9 Ways to Turn Ordinary Employees Into Superstars

Employee turnover is a fact of life in business. As hard as it is to lose good employees, we know that even our superstars -- those "one of a kind," dedicated employees we count on in our daily operations -- are destined to seek greater opportunities. After all, that's what makes them star employees: they have the drive, insight, productivity and knowledge to carry through and meet their goals.

Unfortunately, paying top dollar to hire a replacement with a demonstrated ability to immediately take over that lead position is not always an option. Many times the money is just not there to replace our top producers with top earners. Other times, spending freezes get in the way of hiring new workers, and waiting months to replace that position we counted on so heavily isn't always possible.

Consequently, many companies are finding there are benefits to training and promoting less-than-stellar employees to become superstars. Depending upon how much coaching is needed, it may be quicker to train a staff member than to hire from the outside. Equally important, however, is that it can also serve to incentivize a worker whose performance has been spotty in the past, and provide new opportunities for increasing morale and teamwork in the department.

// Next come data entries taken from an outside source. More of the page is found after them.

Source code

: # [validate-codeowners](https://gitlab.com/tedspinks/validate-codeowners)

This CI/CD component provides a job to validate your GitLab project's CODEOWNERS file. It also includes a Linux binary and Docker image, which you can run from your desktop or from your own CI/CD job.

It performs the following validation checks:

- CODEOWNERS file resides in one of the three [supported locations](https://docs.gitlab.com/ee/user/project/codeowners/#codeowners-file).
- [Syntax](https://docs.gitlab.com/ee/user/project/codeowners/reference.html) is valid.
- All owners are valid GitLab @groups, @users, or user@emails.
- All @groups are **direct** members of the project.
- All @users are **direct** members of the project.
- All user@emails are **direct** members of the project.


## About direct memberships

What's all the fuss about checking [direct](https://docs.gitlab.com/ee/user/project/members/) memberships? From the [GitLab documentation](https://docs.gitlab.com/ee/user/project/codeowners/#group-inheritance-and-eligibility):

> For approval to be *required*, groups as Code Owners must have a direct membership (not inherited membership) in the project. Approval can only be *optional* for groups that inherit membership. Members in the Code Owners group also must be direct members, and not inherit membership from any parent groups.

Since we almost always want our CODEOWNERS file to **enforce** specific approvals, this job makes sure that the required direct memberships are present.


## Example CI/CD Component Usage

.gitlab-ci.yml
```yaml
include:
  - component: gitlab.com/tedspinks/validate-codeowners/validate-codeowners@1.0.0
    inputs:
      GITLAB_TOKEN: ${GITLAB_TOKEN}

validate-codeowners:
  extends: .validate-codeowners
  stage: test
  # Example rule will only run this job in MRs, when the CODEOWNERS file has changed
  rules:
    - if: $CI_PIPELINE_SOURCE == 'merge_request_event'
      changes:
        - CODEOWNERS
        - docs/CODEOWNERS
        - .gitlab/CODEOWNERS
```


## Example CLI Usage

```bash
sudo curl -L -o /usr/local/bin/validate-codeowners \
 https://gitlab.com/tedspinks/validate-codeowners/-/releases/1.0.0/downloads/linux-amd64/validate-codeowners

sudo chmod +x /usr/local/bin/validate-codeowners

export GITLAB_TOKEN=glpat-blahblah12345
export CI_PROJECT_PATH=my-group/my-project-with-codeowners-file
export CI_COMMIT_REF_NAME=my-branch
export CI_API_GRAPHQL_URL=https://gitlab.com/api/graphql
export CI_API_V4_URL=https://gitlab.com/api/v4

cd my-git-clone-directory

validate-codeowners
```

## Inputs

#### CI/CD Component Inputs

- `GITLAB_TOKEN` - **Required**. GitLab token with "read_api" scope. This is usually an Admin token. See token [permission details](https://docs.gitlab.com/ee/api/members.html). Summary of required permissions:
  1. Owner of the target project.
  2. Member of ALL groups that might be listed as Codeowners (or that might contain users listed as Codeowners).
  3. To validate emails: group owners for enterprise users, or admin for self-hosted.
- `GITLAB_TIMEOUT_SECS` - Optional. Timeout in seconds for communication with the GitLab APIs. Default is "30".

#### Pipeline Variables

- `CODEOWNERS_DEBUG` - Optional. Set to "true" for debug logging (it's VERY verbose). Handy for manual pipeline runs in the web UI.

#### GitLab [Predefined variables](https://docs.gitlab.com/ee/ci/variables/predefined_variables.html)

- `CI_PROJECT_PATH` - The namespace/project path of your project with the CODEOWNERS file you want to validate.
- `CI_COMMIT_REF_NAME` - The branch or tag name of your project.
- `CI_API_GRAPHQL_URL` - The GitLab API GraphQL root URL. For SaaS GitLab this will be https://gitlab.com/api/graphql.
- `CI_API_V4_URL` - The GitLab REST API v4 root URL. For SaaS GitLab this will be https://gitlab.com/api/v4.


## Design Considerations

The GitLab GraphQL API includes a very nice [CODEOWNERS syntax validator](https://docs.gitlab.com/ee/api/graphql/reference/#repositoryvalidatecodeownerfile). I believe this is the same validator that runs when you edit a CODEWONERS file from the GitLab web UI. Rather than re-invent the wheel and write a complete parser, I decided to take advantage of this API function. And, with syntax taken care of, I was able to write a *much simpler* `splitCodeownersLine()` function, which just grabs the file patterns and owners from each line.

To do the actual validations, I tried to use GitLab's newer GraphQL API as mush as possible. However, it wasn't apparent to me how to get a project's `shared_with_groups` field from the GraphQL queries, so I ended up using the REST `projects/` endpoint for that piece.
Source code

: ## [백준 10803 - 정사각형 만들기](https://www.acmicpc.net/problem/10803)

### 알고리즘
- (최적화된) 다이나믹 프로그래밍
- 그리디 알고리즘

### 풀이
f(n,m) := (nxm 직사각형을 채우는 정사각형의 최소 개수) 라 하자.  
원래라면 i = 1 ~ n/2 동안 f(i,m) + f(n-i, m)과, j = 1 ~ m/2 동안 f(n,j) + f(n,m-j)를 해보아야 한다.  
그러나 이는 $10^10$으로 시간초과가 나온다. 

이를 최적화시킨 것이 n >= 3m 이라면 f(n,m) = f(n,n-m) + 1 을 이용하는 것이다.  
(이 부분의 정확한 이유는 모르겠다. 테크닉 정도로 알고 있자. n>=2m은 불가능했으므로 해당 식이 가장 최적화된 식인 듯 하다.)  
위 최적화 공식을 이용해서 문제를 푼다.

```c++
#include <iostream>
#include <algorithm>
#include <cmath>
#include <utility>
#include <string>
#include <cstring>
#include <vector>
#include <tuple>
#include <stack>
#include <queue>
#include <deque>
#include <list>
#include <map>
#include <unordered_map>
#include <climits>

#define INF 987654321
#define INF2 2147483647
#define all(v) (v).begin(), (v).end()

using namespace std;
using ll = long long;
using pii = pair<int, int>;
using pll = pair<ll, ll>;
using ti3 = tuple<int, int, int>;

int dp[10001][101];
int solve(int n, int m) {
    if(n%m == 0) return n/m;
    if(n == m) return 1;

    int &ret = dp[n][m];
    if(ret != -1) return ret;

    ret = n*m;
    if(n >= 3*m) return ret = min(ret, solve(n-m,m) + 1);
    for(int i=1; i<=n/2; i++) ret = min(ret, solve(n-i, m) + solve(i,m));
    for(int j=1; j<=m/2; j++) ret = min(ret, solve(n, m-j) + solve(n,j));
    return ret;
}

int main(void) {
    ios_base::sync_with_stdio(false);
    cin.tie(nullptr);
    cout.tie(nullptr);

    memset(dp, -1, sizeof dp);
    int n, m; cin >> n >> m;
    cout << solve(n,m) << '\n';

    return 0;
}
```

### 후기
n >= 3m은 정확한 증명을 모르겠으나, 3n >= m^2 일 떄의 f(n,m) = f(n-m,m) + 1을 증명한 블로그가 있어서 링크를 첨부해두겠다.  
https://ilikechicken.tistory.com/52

Companies often find that it can be less expensive to train and promote from within then to engage the services of an employment agency, head hunter or other support services.

But in many cases, turning our "ordinary" staff into prize-winning employees requires finding the right steps to motivate, encourage and support their progress. In this vein, here are some tips to that may help in the training process.

Keep things simple in training. Give concise, practical steps that the new employee can follow. If possible, provide written backup to each step you provide so the employee can refer to it when he or she is alone.

Break the major duties into self-contained daily lessons the employee can practice alone. Make it easy for him/her to feel accomplishment with each learning module.

Remember this is a partnership and you both want to succeed. Find out about the employee’s career goals. Does this job complement those aspirations? Are there ways to help open doors to the employee’s success in those goals, such as training seminars or company-paid education credits?

Clearly define the incentives for the employee’s participation. If money for promotion is tight, look at other incentives that may complement pay increases. Perhaps successfully training for the job means a better office and other perks. Remember that your goal is to motivate the worker, and there no better way to do so then to show how the employee will directly benefit from his or her involvement.

Remember to inspire and encourage success. There’s nothing like the pride in one’s accomplishments to promote even greater employee productivity.

Everyone makes mistakes. Many times it’s how we find our path to accomplishment. Encourage the employee to take risks whenever feasible. Create a culture of opportunity for your up-and-coming star so the person knows it’s OK to try new tasks and assignments.

Provide clear times when you are accessible for problem solving, questions or just chatting. At the same time, make sure your staff understands that you expect certain goals to be met – including the deadlines you set out each day.

There’s nothing wrong with using your previous star employee’s performance as an example, but steer away from comparing your trainee with others. The goal is to help the trainee find his or her own strengths and skills, not set the person back with unfair and inappropriate comparisons to a former top-performer.

Each person values parts of their job differently. For some it may be the environment in which they work. For others it may be comfortable hours they work. Be sensitive to what engages or frustrates your new star pupil and remember that no two personalities or superstars are the same. That’s what makes their skills shine.